> [Instructions for the task]: Return every line of the data below, exactly.

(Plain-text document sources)

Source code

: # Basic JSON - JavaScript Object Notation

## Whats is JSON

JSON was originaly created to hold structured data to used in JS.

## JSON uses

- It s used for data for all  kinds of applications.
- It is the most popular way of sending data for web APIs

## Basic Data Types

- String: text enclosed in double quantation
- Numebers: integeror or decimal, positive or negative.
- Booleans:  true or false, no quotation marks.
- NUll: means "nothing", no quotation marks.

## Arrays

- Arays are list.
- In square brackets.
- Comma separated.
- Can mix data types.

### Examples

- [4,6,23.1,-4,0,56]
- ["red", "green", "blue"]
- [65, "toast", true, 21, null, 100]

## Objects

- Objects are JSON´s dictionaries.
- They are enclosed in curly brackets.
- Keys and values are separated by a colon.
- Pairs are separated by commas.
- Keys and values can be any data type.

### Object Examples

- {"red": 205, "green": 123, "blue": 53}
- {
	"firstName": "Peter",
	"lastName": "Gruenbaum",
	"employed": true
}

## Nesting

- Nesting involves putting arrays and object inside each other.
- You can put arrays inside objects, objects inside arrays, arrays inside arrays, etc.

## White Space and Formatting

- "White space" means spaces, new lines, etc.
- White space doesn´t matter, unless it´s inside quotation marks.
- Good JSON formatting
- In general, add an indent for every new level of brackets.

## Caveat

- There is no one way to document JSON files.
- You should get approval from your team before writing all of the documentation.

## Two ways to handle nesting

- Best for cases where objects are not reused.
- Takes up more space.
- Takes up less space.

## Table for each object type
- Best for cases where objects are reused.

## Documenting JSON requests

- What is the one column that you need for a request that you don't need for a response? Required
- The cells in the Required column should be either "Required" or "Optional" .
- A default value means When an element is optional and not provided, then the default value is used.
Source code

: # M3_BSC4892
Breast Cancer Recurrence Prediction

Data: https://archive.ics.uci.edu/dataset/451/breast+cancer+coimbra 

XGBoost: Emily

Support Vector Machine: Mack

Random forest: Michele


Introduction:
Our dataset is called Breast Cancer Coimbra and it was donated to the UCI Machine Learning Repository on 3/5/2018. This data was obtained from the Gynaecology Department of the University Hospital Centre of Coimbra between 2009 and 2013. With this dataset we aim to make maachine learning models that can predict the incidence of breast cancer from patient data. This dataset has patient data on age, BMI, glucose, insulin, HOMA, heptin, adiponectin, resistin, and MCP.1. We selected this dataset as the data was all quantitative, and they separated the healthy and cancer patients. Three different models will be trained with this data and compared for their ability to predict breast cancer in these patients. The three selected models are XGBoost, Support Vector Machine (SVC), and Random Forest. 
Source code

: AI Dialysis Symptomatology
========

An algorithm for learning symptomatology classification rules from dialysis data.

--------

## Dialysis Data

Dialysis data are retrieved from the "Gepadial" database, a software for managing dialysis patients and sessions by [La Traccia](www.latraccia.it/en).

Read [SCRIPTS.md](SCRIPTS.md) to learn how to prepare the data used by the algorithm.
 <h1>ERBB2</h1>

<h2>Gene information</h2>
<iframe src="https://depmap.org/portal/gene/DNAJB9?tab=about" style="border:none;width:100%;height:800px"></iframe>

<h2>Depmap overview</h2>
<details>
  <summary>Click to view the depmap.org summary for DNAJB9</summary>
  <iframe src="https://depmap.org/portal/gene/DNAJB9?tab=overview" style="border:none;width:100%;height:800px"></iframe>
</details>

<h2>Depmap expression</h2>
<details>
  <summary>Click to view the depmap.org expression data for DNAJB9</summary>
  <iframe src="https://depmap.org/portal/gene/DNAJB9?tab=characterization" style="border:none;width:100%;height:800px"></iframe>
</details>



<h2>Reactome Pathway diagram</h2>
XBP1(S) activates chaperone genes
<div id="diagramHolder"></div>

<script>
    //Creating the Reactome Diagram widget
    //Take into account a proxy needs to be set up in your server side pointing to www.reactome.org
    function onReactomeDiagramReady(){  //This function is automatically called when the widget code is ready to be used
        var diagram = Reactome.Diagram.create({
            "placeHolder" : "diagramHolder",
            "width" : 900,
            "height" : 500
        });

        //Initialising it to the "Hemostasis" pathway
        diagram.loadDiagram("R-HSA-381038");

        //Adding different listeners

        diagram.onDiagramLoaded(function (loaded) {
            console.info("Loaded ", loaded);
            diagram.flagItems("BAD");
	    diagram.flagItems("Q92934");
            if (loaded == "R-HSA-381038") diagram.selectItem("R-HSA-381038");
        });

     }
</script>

> [Response below]:
Source code

: # Basic JSON - JavaScript Object Notation

## Whats is JSON

JSON was originaly created to hold structured data to used in JS.

## JSON uses

- It s used for data for all  kinds of applications.
- It is the most popular way of sending data for web APIs

## Basic Data Types

- String: text enclosed in double quantation
- Numebers: integeror or decimal, positive or negative.
- Booleans:  true or false, no quotation marks.
- NUll: means "nothing", no quotation marks.

## Arrays

- Arays are list.
- In square brackets.
- Comma separated.
- Can mix data types.

### Examples

- [4,6,23.1,-4,0,56]
- ["red", "green", "blue"]
- [65, "toast", true, 21, null, 100]

## Objects

- Objects are JSON´s dictionaries.
- They are enclosed in curly brackets.
- Keys and values are separated by a colon.
- Pairs are separated by commas.
- Keys and values can be any data type.

### Object Examples

- {"red": 205, "green": 123, "blue": 53}
- {
	"firstName": "Peter",
	"lastName": "Gruenbaum",
	"employed": true
}

## Nesting

- Nesting involves putting arrays and object inside each other.
- You can put arrays inside objects, objects inside arrays, arrays inside arrays, etc.

## White Space and Formatting

- "White space" means spaces, new lines, etc.
- White space doesn´t matter, unless it´s inside quotation marks.
- Good JSON formatting
- In general, add an indent for every new level of brackets.

## Caveat

- There is no one way to document JSON files.
- You should get approval from your team before writing all of the documentation.

## Two ways to handle nesting

- Best for cases where objects are not reused.
- Takes up more space.
- Takes up less space.

## Table for each object type
- Best for cases where objects are reused.

## Documenting JSON requests

- What is the one column that you need for a request that you don't need for a response? Required
- The cells in the Required column should be either "Required" or "Optional" .
- A default value means When an element is optional and not provided, then the default value is used.
Source code

: # M3_BSC4892
Breast Cancer Recurrence Prediction

Data: https://archive.ics.uci.edu/dataset/451/breast+cancer+coimbra 

XGBoost: Emily

Support Vector Machine: Mack

Random forest: Michele


Introduction:
Our dataset is called Breast Cancer Coimbra and it was donated to the UCI Machine Learning Repository on 3/5/2018. This data was obtained from the Gynaecology Department of the University Hospital Centre of Coimbra between 2009 and 2013. With this dataset we aim to make maachine learning models that can predict the incidence of breast cancer from patient data. This dataset has patient data on age, BMI, glucose, insulin, HOMA, heptin, adiponectin, resistin, and MCP.1. We selected this dataset as the data was all quantitative, and they separated the healthy and cancer patients. Three different models will be trained with this data and compared for their ability to predict breast cancer in these patients. The three selected models are XGBoost, Support Vector Machine (SVC), and Random Forest. 
Source code

: AI Dialysis Symptomatology
========

An algorithm for learning symptomatology classification rules from dialysis data.

--------

## Dialysis Data

Dialysis data are retrieved from the "Gepadial" database, a software for managing dialysis patients and sessions by [La Traccia](www.latraccia.it/en).

Read [SCRIPTS.md](SCRIPTS.md) to learn how to prepare the data used by the algorithm.
 <h1>ERBB2</h1>

<h2>Gene information</h2>
<iframe src="https://depmap.org/portal/gene/DNAJB9?tab=about" style="border:none;width:100%;height:800px"></iframe>

<h2>Depmap overview</h2>
<details>
  <summary>Click to view the depmap.org summary for DNAJB9</summary>
  <iframe src="https://depmap.org/portal/gene/DNAJB9?tab=overview" style="border:none;width:100%;height:800px"></iframe>
</details>

<h2>Depmap expression</h2>
<details>
  <summary>Click to view the depmap.org expression data for DNAJB9</summary>
  <iframe src="https://depmap.org/portal/gene/DNAJB9?tab=characterization" style="border:none;width:100%;height:800px"></iframe>
</details>



<h2>Reactome Pathway diagram</h2>
XBP1(S) activates chaperone genes
<div id="diagramHolder"></div>

<script>
    //Creating the Reactome Diagram widget
    //Take into account a proxy needs to be set up in your server side pointing to www.reactome.org
    function onReactomeDiagramReady(){  //This function is automatically called when the widget code is ready to be used
        var diagram = Reactome.Diagram.create({
            "placeHolder" : "diagramHolder",
            "width" : 900,
            "height" : 500
        });

        //Initialising it to the "Hemostasis" pathway
        diagram.loadDiagram("R-HSA-381038");

        //Adding different listeners

        diagram.onDiagramLoaded(function (loaded) {
            console.info("Loaded ", loaded);
            diagram.flagItems("BAD");
	    diagram.flagItems("Q92934");
            if (loaded == "R-HSA-381038") diagram.selectItem("R-HSA-381038");
        });

     }
</script>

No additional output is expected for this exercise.